TOKYO: Japan is facing a changing world of tariffs, artificial intelligence, and a potentially existential threat to its number one export. Yet its approaching election seems set to be dominated by a rehash of a decades-old debate.
Consumption tax, first introduced in 1989 and raised over the years to its current maximum rate of 10 per cent, is shaping up to be the major theme of July’s upper house election – a poll that will determine the fate of embattled Prime Minister Shigeru Ishiba and his minority government.
With the public unhappy with persistent inflation, most recently in the form of a record surge in rice prices, Ishiba’s rivals are lining up with spurious proposals to cut the sales tax or eliminate it entirely. He has pushed back, arguing that Japan’s fiscal situation puts it in no position to reduce revenues. Japan’s “fiscal situation is undoubtedly extremely poor, worse than Greece’s,” he told parliament on Monday.

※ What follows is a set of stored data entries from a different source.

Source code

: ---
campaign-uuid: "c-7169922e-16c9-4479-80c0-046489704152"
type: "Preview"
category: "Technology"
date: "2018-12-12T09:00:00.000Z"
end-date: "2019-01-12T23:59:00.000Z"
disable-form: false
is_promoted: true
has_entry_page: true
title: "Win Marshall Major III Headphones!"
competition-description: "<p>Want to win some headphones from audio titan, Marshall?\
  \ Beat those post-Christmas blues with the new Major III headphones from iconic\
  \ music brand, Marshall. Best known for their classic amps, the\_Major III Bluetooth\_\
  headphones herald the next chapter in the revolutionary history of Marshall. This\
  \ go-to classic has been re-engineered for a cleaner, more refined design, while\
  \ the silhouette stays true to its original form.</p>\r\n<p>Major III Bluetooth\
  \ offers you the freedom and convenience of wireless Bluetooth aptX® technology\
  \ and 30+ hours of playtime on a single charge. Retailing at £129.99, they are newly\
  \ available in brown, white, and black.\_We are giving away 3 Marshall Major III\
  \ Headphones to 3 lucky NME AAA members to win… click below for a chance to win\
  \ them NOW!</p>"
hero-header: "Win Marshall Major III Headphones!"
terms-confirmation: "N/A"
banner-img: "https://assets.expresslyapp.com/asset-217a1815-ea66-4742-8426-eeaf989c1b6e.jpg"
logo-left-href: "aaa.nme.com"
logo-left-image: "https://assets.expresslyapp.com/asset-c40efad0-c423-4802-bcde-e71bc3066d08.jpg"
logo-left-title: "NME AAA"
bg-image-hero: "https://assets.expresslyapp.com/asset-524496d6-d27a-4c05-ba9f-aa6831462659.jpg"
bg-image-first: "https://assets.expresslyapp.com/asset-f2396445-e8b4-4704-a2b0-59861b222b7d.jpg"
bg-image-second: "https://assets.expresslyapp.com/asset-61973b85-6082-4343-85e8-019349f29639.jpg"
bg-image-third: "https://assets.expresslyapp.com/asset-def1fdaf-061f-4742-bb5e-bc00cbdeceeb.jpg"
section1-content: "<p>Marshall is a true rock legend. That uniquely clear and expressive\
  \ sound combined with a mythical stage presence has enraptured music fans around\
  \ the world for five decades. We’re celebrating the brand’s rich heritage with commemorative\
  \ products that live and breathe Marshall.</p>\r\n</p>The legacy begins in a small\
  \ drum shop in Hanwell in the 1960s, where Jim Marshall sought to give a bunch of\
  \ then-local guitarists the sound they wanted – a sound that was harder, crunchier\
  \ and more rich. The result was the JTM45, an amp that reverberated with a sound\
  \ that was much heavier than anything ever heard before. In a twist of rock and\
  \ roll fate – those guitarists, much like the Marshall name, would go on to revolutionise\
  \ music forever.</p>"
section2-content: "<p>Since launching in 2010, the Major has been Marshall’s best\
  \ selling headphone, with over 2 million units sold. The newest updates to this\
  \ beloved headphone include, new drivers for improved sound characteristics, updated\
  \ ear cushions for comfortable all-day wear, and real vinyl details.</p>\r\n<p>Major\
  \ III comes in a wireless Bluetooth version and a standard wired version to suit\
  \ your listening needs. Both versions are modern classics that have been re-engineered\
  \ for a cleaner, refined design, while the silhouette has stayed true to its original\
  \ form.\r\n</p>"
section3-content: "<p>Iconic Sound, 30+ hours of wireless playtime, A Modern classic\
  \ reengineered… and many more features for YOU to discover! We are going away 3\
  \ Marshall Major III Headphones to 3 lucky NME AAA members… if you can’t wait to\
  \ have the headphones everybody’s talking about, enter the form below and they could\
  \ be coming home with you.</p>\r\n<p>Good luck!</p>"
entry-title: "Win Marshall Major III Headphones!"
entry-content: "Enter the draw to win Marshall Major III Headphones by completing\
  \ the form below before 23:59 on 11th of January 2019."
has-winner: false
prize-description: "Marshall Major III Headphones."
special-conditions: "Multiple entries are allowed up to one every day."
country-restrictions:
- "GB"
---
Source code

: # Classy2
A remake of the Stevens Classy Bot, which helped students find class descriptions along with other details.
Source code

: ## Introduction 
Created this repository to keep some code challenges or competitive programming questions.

While the comparison is unwise, and helped to push up bond yields, it’s true that the country is in no position to be cutting taxes. Calls to do so should be ignored – Japan doesn’t have time to relitigate this staid discussion.
DEMON’S GATE
Arguments over the levy are so persistent that it’s long been described in media coverage as kimon, a phrase that literally translates as a “demon’s gate” – from the ancient superstition that entrances facing northeast are unlucky as they allow evil spirits to enter – and refers in this context to a sticky problem or potential landmine.
It has led to the collapse of governments and been blamed for triggering recessions.
The issue overshadowed almost the entirety of Shinzo Abe’s record-breaking premiership; and it so divided the now-defunct Democratic Party of Japan that opposition to the ruling party remains fragmented to this day, helping Ishiba’s Liberal Democratic Party stay in power despite widespread public dissatisfaction.